Sunday, December 27, 2009

A Person's a Person, No Matter How Small

I wrote this on Memorial Day, right after attending a memorial service for baby Sara Lorraine, but waited for the intensity of my emotion to ebb like a receding tide before posting. The pain is still there, but now it's swimming along with the glee, hope, melancholy, joy, peace and all the other feelings in my ocean of emotion, and it is no longer cresting, violently smashing down on the shore of my heart. I post this on her birthday, just after we release balloons with messages of love for her.
From ainslee

It's been nearly 7 years and I thought I was over it. Not really over it, but in control of it.

I went to the service to show sister-like solidarity and support, to let a mother like me know I share her pain and her journey. But Father Time and Mother Nature had other plans for me. As I walked into the chapel and saw the tiny white casket draped in baby roses, the home-made perfectly scrapped "It's A Girl" banner hanging over it, and the wee footprints marking her minutes long life on the pearl pink program, I was taken back. Literally traveling through time. No longer merely a survivor of this pain, I whirled through the sands of time to a place I had left long ago.
From ainslee

Suddenly, it was a cold dark day in January, 2003 (truthfully, now I don't even remember if it was actually dark, or it just felt dark). I had meticulously done the girls' hair and dressed them up in their red velvet Christmas dresses made for all the girl cousins by my mom, trying to forget how happy and naive I was just weeks before as they wore those very dresses while I snapped a photo of them in each other's arms under the Christmas tree. The woman who took that picture was no longer me. She was someone with big plans: tickets bought to go home for Christmas, invitations sent for Ellie's 3rd Princess Birthday Party, visions of decorating the nursery in pink satin after the holidays. She was clueless about sorrow and grief and fear and despair. Sometimes I really envy her.
From ainslee

But it was January, and I was wishing I could be anywhere else in time. I had knelt beside my husband in the home of his childhood, holding his hand desperately as if it would ground me to sanity, while he offered a prayer for our family and teared up when he swore he heard "daddy" in the distance.

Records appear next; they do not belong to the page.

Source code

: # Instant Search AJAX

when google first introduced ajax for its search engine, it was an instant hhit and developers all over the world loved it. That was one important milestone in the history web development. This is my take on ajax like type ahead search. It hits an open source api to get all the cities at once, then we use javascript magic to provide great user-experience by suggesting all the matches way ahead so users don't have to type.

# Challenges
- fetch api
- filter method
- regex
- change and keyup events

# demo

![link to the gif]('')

I was standing outside at a cemetery burying my baby, trying to hold myself together for the two I had with me still, when all I wanted, more than even to take my next breath, was to be with the one who had left. It was a dark place for my soul, where the seed of hope was so small and so hidden from view I could barely muster the energy and courage to try to find it.

My heart has since been patched. I've wrapped the wounds with memories of better times, with perspective on God and attachment, with feeling her love and presence, and most importantly, with a greater appreciation for the circle of life and the meaning of those who touch ours, even if their footprints are smaller than my pinky, or their weight is measured in ounces.

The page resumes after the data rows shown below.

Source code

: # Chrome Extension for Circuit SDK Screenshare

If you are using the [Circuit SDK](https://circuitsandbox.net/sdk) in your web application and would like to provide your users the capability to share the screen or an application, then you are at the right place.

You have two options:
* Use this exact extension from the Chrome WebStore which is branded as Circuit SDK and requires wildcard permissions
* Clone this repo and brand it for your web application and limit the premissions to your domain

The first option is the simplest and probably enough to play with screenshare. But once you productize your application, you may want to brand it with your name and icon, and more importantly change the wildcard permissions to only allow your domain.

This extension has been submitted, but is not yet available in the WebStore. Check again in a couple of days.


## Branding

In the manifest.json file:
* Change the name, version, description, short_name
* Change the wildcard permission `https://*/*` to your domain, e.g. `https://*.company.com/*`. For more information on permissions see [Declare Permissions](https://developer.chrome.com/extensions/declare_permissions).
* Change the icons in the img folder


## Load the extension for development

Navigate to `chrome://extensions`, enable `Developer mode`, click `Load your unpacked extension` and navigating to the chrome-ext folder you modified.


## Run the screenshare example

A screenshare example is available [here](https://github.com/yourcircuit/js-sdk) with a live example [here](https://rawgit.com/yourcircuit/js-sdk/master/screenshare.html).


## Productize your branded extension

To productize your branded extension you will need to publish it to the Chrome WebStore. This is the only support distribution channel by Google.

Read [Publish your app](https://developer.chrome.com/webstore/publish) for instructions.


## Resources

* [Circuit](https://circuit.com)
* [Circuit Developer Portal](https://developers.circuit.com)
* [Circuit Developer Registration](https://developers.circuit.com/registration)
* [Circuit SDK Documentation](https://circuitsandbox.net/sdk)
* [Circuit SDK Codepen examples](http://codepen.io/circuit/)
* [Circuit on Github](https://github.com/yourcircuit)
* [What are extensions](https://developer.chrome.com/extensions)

The grandmother at the service today quoted Dr. Seuss from Horton Hears a Who:

A person's a person, no matter how small.

I couldn't agree more. And when I think of my own loss and the reality of who this tiny baby really was and is, I am humbled at the impact of her life. What person has taught me grace and perspective and gratitude for the everyday more than she? What experience has given me more grit and empathy? And whose soul has spoken the truth of how interconnected we all are more than hers?
From ainslee

So I'm missing you today, Ainslee Sarah Butterfield, and a twinkle in my heart tells me you might be feeling the same.